In seiner Forschung fand Irmer heraus, dass sich Datenjournalisten stark von anderen Journalisten unterscheiden. „Datenjournalisten sind oftmals jünger als ihre Kollegen, besser ausgebildet und haben eine sehr starke Gruppen­identität über Redaktionsgrenzen hinweg.“ Es handele sich um eine kollaborative Community, in der man miteinander und voneinander lerne. „Es gibt weniger Konkurrenzkampf“, stellte der Leipziger Forscher fest.

Für jedes Thema geeignet

Daten würden in allen gesellschaftlichen Bereichen anfallen und entsprechend erhoben, sagt Irmer. Deshalb sei Datenjournalismus prinzipiell für jedes Thema geeignet. Tatsächlich gebe es in der Praxis aber eine thematische Häufung in den Bereichen Politik, Soziales und Wirtschaft.
Auch wenn der Umgang mit Daten eine wichtige journalistische Fähigkeit geworden sei, müsse nicht jeder Journalist selbst programmieren, sagt Irmer. Eine gewisse Datenkompetenz biete aber die Chance, nicht mehr basierend auf Einzelfällen zu berichten, sondern fundierte und überprüfbare Schlüsse auf der Basis von quantitativen Daten zu ziehen.

Bleibt das Problem, das „rohe“ Datensätze für Journalisten schwer zu durchdringen sind. Wie also können Journalisten effizient Daten beschaffen? Gerade das Erheben von Daten sei sehr aufwändig, sagt Irmer (siehe Sensorjournalismus, S. 3). Eine Alternative sei, mit bereits vorhandenen Daten zu arbeiten. Die Statistik-Ämter in Deutschland veröffentlichen zum Beispiel regelmäßig deskriptive Daten, die Journalisten auswerten können.

Datenjournalismus für alle?

Dabei helfen könnten zum Beispiel Tools wie die webbasierte Anwendung „datengui.de“. Datenguide will die großen Datenmengen, die die Ämter in Deutschland veröffentlichen, für alle verständlich aufbereiten. Denn noch können die wenigsten Journalisten mit den amtlichen Statistiken etwas anfangen. Die entsprechenden Behörden-Webseiten seien eben „von Bürokraten für Bürokraten gemacht“, kritisiert Datenguide-Gründer Simon Jockers, der zuvor für Correctiv arbeitete. Nicht-Datenjournalisten seien oft überfordert von den Portalen. Dabei seien genau diese Statistiken wichtige Werkzeuge für sie. Datenguide entwickelt deshalb eine Webseite, die alle Daten klar und einfach darstellt, vergleichbar macht und erklärt.

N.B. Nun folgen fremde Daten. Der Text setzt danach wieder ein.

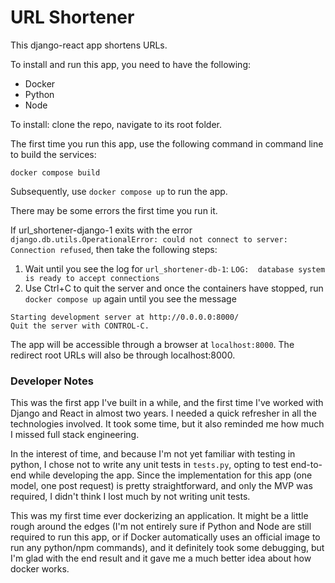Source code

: # URL Shortener #

This django-react app shortens URLs.

To install and run this app, you need to have the following:

- Docker
- Python
- Node

To install: clone the repo, navigate to its root folder. 

The first time you run this app, use the following command in command line to build the services: 

`docker compose build`

Subsequently, use `docker compose up` to run the app. 

There may be some errors the first time you run it. 

If url_shortener-django-1 exits with the error `django.db.utils.OperationalError: could not connect to server: Connection refused`, then take the following steps:

1. Wait until you see the log for `url_shortener-db-1`: `LOG:  database system is ready to accept connections`
2. Use Ctrl+C to quit the server and once the containers have stopped, run `docker compose up` again until you see the message 

```
Starting development server at http://0.0.0.0:8000/
Quit the server with CONTROL-C.
```

The app will be accessible through a browser at `localhost:8000`. The redirect root URLs will also be through localhost:8000.

### Developer Notes ###

This was the first app I've built in a while, and the first time I've worked with Django and React in almost two years. I needed a quick refresher in all the technologies involved. It took some time, but it also reminded me how much I missed full stack engineering.

In the interest of time, and because I'm not yet familiar with testing in python, I chose not to write any unit tests in `tests.py`, opting to test end-to-end while developing the app. Since the implementation for this app (one model, one post request) is pretty straightforward, and only the MVP was required, I didn't think I lost much by not writing unit tests.

This was my first time ever dockerizing an application. It might be a little rough around the edges (I'm not entirely sure if Python and Node are still required to run this app, or if Docker automatically uses an official image to run any python/npm commands), and it definitely took some debugging, but I'm glad with the end result and it gave me a much better idea about how docker works.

Noch ist das Open-Source-Projekt in der Entwicklung, der Prototyp soll im September 2019 auf den Markt kommen. Jockers erklärt: „Die Idee ist, dass Journalisten über unsere Plattform auf alle Daten, die von den statistischen Ämtern über ihre Region zur Verfügung gestellt werden, zugreifen können.“

Netzwerk Recherche (NR) hat diese Idee von Anfang an unterstützt: 2018 erhielt der Datenguide das Grow-Stipendium von NR und der Schöpflin Stiftung. Aktuell wird das Projekt außerdem vom Medieninnovationszen­trum Babelsberg unterstützt.

Regelrechte Euphoriewelle

Der Datensatz vom Datenguide schließt laut Jockers mehr als 400 Regionalstatistiken ein. Dabei handele es sich zum Beispiel um Daten zu Tierhaltung, Einbürgerung oder Recycling. Alles sei deskriptive Statistik, es könnten also keine Analysen oder Prognosen getroffen werden.

„Journalisten können mit Hilfe vom Datenguide Fakten sammeln zu Fragen wie ‚Wie viele Rinder gibt es in dieser Stadt?‘ und ‚Wie groß ist die Abfallmenge, die 2018 recycelt wurde?‘“, so der Datenjournalist.

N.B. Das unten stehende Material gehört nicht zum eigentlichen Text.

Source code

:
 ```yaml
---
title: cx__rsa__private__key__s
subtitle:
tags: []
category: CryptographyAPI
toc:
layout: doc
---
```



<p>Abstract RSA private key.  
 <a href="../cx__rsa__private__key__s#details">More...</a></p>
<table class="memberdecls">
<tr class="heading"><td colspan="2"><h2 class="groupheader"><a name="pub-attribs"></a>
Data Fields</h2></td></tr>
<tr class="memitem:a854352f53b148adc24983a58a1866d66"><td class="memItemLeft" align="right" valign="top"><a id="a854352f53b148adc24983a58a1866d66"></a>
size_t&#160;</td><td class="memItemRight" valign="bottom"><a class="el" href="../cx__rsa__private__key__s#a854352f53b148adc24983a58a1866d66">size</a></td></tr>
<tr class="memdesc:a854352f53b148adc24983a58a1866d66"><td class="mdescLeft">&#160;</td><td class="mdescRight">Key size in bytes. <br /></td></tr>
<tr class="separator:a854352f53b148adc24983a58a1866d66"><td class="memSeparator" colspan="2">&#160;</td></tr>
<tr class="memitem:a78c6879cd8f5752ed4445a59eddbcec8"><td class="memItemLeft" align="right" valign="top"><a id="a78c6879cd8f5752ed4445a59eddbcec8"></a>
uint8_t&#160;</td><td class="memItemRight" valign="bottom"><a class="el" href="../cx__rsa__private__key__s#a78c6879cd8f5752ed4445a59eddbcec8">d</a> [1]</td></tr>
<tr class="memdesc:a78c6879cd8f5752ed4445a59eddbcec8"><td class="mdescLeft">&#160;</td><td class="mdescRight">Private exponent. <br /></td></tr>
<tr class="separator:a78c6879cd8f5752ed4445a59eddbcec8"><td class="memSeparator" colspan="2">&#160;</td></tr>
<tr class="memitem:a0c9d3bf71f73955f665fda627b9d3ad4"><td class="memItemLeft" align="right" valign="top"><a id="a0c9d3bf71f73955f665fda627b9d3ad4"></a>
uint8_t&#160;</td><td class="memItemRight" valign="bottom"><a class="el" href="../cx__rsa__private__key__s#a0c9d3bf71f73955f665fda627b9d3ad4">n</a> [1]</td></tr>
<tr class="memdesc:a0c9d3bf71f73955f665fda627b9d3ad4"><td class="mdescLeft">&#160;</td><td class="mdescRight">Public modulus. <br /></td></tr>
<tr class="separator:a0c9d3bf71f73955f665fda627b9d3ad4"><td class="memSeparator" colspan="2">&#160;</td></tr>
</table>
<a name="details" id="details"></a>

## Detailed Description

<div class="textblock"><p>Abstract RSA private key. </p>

Noch in diesem Jahr wollen die Macher von Datenguide gemeinsam mit Medienpartnern zwei Fallstudien veröffentlichen, deren Datenrecherche auf amtlichen Statistiken basiert. Außerdem erstellt das Team gerade einen How-To-Guide, der Interessenten anschaulich erklärt, wie man die Daten nutzen kann.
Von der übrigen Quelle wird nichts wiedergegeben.